▶ _REQUIREMENT_
Work out the number of lines in the records that include the word "mathbf"; reply with that number alone.

Extracted data entries

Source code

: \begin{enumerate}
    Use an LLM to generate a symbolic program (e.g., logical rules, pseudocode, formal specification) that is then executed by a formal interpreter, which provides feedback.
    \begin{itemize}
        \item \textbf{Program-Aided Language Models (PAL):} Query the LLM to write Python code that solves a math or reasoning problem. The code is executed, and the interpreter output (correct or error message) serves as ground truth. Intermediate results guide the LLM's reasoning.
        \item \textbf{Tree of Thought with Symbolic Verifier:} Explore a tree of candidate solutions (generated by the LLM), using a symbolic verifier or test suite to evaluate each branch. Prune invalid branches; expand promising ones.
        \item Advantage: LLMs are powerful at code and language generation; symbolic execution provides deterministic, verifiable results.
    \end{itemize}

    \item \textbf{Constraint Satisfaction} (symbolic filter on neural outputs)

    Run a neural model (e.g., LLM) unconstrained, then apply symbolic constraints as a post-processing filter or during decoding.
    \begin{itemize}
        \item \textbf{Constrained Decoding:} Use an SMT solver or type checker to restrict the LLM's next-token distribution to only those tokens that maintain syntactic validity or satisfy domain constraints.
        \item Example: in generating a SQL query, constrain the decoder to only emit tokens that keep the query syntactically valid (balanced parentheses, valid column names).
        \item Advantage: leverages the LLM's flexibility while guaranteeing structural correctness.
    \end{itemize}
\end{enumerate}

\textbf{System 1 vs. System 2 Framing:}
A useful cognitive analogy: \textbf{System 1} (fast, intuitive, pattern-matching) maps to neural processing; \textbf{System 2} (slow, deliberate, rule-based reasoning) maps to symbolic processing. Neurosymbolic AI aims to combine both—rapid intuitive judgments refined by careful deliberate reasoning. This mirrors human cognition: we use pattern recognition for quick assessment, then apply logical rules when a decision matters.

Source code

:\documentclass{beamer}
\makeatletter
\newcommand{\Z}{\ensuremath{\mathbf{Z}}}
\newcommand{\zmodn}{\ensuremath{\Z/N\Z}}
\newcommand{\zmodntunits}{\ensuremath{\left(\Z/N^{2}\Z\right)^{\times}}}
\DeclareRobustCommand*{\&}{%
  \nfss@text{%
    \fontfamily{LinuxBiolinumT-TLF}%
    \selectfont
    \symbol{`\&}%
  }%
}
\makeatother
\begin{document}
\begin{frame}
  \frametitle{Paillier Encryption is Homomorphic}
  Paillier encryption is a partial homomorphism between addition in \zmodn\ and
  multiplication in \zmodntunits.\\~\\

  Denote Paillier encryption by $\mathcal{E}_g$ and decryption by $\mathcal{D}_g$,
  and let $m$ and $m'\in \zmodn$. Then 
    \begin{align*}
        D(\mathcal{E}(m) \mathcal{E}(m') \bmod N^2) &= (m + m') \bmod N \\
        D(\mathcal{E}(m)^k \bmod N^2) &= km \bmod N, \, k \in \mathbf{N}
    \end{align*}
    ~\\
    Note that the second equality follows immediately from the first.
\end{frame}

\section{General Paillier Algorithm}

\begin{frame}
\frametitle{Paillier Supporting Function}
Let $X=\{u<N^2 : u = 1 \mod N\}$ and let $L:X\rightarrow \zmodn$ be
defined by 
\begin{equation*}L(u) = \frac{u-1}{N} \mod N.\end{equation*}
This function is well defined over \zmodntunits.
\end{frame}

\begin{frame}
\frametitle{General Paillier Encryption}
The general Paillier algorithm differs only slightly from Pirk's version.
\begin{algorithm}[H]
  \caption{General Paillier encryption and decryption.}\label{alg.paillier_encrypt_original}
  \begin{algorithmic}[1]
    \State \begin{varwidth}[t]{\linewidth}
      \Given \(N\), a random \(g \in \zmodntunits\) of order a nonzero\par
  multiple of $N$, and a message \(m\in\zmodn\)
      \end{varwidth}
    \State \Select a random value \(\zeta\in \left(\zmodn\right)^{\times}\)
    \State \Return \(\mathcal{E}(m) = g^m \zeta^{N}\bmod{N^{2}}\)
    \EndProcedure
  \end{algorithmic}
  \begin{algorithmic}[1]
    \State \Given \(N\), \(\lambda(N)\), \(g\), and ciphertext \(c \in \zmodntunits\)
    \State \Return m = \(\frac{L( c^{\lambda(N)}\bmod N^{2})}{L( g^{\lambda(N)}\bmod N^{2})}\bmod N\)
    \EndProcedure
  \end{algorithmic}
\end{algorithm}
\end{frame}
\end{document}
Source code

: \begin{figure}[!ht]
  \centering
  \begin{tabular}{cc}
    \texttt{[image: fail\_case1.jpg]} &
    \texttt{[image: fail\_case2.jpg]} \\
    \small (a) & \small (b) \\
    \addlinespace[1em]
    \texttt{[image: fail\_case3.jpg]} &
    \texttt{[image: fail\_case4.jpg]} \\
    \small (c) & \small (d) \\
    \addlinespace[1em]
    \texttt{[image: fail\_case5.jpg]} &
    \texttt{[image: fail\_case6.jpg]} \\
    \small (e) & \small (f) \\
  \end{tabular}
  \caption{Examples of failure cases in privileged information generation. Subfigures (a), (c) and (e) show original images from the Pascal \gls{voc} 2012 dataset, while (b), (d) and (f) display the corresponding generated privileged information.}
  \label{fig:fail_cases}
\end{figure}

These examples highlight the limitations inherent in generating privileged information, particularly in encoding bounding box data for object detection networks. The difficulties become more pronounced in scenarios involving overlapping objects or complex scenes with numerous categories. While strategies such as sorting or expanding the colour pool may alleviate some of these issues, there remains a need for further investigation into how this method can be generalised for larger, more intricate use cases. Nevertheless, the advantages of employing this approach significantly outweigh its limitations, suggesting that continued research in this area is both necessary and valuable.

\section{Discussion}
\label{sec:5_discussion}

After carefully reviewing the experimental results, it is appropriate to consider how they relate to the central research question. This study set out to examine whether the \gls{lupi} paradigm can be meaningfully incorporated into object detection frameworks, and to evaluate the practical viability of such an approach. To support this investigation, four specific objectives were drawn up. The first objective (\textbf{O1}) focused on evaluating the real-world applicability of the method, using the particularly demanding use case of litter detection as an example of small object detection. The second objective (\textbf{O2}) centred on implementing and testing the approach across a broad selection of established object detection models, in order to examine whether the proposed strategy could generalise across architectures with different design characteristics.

▶ _ANSWER_
2